Contamination de la cire et impact sur la santé des abeilles

La cire peut contenir différents contaminants de nature chimique ou biologique. Elle peut aussi être dégradée par l’ajout de substances étrangères, on dit alors qu’elle est adultérée.

Tout d’abord, la cire peut véhiculer des agents biologiques tels que des bactéries (spores de loque américaine ou européenne) ou des parasites (spores de Nosema par exemple). L’introduction dans les ruches de feuilles contaminées peut être responsable de la diffusion d’épizooties telles que la loque américaine, entraînant ainsi des conséquences sanitaires et économiques importantes pour l’apiculteur et parfois l’ensemble de la filière apicole. Il est donc nécessaire d’utiliser des nouvelles feuilles de cire indemnes de ces agents pathogènes.
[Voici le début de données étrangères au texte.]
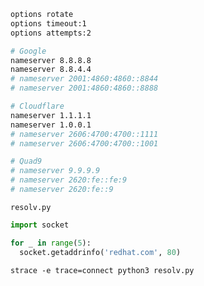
 ```bash
options rotate
options timeout:1
options attempts:2

# Google
nameserver 8.8.8.8
nameserver 8.8.4.4
# nameserver 2001:4860:4860::8844
# nameserver 2001:4860:4860::8888

# Cloudflare
nameserver 1.1.1.1
nameserver 1.0.0.1
# nameserver 2606:4700:4700::1111
# nameserver 2606:4700:4700::1001

# Quad9
# nameserver 9.9.9.9
# nameserver 2620:fe::fe:9
# nameserver 2620:fe::9
```

`resolv.py`

```python
import socket

for _ in range(5):
  socket.getaddrinfo('redhat.com', 80)
```

`strace -e trace=connect python3 resolv.py`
Cependant, peu d’études portant sur la destruction par traitement thermique des agents infectieux contenus dans la cire ont été réalisées. De plus, bien que l’on connaisse les barèmes de traitement thermique pour détruire certains agents pathogènes (par exemple, chauffage à 80°C pendant 22 minutes pour éliminer 99,9999% des spores de loque européenne (Ministry of Agriculture and Forestry, New Zealand 2004)), certains barèmes donnés dans la littérature sont difficilement applicables à ce jour par les ciriers ou les apiculteurs (chauffage à 120°C pendant 24h pour éliminer les spores de loque américaine (Smirnov and Tsivilev cité par Ministry of Agriculture and Forestry, New Zealand 2004)).

Par sa nature lipophile, la cire peut accumuler également des acaricides, des pesticides et d’autres contaminants apicoles ou environnementaux. Ces molécules sont rémanentes dans la cire et on retrouve-encore aujourd’hui-dans celle-ci du coumaphos dont l’utilisation est pourtant interdite depuis 2002 .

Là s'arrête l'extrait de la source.